KAPITAL

Les enjeux du showbiz bovin

L’engouement pour les concours de vaches et combats d’Hérens génère des millions de francs. L’industrie touristique en profite et certaines bêtes se vendent à prix d’or.

La Suisse, pays où les vaches sont reines. Un cliché poussiéreux? Pas vraiment. Les reines, comme on les appelle justement dans le milieu, celles des concours de beauté et des arènes, déchaînent les passions. Chaque année, la finale des combats de vaches d’Hérens, qui a lieu à Aproz, en Valais, est plus suivie par les téléspectateurs romands qu’un Grand Prix de Formule 1, tandis que les foires et salons, certains de renommée mondiale, constituent des vitrines de choix pour les éleveurs. Sur ce marché lucratif se retrouvent professionnels du secteur agricole, acteurs du tourisme, et aussi des passionnés qui n’hésitent pas à débourser des dizaines de milliers de francs pour acquérir leur reine de cœur.

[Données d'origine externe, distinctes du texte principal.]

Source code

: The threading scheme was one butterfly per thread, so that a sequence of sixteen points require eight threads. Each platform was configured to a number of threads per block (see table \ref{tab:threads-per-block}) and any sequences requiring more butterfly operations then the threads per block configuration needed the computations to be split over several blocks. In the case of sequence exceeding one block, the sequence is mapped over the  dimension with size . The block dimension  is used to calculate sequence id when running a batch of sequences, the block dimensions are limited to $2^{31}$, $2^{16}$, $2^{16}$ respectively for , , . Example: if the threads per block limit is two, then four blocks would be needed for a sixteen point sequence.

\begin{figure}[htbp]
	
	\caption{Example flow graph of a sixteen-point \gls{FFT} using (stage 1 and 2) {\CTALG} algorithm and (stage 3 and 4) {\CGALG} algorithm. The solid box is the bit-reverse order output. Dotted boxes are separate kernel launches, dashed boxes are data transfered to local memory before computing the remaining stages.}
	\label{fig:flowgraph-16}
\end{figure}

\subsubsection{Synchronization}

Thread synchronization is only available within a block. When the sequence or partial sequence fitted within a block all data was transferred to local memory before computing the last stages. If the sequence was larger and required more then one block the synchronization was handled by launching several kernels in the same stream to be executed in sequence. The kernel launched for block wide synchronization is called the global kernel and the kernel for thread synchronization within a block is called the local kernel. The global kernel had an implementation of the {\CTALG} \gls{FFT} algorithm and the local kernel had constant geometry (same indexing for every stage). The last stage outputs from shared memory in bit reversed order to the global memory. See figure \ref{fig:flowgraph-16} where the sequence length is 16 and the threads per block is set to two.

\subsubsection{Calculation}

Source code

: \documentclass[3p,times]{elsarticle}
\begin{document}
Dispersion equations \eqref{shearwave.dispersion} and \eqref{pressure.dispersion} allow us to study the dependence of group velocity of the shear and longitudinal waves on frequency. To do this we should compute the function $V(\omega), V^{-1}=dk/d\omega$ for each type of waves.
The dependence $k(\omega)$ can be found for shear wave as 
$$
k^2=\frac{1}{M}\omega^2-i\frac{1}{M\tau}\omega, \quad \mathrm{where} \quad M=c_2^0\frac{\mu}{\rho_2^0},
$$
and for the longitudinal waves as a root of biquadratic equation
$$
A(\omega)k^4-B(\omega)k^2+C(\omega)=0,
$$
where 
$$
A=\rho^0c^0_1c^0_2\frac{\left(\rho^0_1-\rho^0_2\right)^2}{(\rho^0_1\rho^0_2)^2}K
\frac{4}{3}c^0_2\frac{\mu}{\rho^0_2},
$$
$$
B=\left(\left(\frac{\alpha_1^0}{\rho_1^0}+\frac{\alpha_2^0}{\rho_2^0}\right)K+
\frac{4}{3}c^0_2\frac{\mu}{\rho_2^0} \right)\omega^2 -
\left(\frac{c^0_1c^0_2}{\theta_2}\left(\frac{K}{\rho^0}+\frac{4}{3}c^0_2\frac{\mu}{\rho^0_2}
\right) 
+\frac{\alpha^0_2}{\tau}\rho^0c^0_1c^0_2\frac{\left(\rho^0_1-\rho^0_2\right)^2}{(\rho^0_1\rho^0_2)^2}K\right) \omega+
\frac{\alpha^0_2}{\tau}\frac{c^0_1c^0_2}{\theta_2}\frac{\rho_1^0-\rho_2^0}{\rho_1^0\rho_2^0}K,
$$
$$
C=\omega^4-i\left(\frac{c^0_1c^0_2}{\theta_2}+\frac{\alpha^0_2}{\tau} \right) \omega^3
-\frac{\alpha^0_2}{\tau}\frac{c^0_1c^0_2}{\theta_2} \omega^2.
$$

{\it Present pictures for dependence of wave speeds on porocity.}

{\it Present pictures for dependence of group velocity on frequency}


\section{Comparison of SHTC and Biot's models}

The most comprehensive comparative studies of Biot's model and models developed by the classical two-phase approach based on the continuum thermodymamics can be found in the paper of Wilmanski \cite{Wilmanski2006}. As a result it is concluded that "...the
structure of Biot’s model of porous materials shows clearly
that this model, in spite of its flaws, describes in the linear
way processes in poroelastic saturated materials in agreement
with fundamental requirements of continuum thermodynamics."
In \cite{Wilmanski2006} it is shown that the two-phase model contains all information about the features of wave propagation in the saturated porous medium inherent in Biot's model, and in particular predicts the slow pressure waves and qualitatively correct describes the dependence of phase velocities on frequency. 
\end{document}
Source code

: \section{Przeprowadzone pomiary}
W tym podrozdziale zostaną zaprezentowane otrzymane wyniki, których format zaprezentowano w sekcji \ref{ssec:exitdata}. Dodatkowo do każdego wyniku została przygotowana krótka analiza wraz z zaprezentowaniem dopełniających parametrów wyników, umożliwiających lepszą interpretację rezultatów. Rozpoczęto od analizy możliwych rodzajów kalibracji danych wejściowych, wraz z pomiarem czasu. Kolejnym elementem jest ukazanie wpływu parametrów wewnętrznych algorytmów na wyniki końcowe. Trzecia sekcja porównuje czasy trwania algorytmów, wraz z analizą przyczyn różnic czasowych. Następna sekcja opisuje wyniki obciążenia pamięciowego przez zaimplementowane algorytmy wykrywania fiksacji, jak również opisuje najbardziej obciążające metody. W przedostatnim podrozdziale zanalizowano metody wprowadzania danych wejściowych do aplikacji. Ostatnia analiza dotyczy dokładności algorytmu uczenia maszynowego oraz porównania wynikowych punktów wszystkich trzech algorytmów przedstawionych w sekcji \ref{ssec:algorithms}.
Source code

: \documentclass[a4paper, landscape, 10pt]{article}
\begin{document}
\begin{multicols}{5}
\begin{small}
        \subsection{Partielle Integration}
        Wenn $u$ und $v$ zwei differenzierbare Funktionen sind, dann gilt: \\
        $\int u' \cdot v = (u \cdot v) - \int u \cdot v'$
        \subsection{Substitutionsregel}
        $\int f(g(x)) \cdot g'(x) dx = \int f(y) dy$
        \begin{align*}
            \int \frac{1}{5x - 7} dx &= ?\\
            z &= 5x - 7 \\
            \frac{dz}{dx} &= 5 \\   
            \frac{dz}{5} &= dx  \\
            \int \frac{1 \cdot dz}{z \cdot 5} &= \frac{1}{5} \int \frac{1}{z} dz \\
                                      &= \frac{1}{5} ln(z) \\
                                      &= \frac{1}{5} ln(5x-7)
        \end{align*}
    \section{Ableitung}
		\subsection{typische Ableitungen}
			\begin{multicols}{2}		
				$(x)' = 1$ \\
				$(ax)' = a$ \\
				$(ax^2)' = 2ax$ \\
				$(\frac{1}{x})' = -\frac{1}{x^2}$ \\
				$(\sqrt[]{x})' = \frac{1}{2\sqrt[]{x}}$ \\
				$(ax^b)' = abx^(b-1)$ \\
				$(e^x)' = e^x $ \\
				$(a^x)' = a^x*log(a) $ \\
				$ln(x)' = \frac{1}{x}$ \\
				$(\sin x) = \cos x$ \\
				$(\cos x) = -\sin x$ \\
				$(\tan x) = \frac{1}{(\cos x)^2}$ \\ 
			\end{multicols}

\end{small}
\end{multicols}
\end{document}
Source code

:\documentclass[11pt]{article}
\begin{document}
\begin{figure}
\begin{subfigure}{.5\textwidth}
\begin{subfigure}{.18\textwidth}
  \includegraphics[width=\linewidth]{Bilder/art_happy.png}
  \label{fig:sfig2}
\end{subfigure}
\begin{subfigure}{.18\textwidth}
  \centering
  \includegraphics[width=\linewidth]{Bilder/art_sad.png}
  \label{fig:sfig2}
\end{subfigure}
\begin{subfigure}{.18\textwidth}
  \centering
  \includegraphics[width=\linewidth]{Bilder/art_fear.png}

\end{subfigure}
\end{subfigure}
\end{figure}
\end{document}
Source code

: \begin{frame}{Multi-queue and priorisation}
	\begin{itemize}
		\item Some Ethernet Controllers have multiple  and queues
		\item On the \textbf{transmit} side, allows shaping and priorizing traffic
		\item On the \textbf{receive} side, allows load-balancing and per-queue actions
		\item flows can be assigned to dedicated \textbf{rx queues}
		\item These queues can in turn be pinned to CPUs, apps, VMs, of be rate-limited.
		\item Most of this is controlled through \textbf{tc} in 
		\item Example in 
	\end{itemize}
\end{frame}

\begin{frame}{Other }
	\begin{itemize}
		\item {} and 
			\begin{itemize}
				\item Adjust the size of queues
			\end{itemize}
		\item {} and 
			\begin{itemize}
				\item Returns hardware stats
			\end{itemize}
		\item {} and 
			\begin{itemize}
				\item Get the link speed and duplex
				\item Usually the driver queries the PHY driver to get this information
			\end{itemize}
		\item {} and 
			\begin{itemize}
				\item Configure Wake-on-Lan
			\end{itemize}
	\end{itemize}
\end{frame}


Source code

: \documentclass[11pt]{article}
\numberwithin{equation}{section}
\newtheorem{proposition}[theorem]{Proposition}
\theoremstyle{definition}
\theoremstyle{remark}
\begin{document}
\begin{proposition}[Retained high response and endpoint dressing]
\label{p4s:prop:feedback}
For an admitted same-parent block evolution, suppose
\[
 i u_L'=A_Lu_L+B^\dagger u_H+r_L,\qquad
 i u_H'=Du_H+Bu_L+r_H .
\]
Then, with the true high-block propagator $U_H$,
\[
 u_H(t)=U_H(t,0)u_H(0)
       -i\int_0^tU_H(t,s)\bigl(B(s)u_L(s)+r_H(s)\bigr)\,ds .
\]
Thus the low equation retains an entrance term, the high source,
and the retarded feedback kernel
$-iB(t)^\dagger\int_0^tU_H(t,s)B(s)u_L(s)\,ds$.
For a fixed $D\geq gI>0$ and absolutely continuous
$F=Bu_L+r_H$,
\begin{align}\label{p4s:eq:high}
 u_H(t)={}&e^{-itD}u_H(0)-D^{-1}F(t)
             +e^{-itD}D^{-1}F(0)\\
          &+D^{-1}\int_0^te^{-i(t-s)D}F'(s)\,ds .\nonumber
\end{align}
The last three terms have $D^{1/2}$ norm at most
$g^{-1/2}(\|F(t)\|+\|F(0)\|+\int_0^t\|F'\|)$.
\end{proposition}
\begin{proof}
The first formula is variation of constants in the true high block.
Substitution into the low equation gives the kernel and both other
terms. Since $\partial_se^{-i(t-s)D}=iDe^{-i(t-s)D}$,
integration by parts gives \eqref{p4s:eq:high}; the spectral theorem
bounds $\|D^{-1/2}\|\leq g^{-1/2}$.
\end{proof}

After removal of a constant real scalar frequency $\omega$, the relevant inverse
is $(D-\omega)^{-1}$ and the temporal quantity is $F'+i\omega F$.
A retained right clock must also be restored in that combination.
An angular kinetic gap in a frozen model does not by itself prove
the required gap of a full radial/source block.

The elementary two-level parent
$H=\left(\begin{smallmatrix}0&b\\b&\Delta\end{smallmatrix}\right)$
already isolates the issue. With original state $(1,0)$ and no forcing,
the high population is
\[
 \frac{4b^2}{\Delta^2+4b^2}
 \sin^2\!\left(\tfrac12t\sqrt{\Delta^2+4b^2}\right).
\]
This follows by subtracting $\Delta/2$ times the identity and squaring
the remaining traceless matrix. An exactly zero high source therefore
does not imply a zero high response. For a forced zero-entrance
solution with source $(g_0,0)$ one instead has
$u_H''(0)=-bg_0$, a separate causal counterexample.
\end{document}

Les belliqueuses vaches d’Hérens sont les plus suivies. Le 11 mai dernier, plus de 191’000 personnes ont regardé la finale nationale des combats de reines, propres à cette race, en direct sur la RTS et — pour la première fois — sur SRF. Près de 12’000 spectateurs ont en outre acclamé les gladiatrices sur place. Les différents combats qui ont eu lieu dans le canton en 2014 ont attiré 30’000 aficionados venus de partout: l’entreprise genevoise Devillard, active dans les solutions d’impression et l’informatique, qui fait partie des quatre sponsors principaux de la finale depuis 2006, y invite notamment ses clients genevois et lausannois pour leur faire découvrir cette «tradition locale» qui mêle «passion et authenticité», indique la directrice de la communication Nathalie Castant.

Des milliers de visiteurs se pressent aussi pour assister aux inalpes (montées à l’alpage) du mois de juin, durant lesquelles les bêtes se battent spontanément, aux combats sur les pâturages ou encore aux désalpes qui voient défiler les reines. Cette ferveur profite au secteur touristique valaisan, et par extension au canton dans son ensemble.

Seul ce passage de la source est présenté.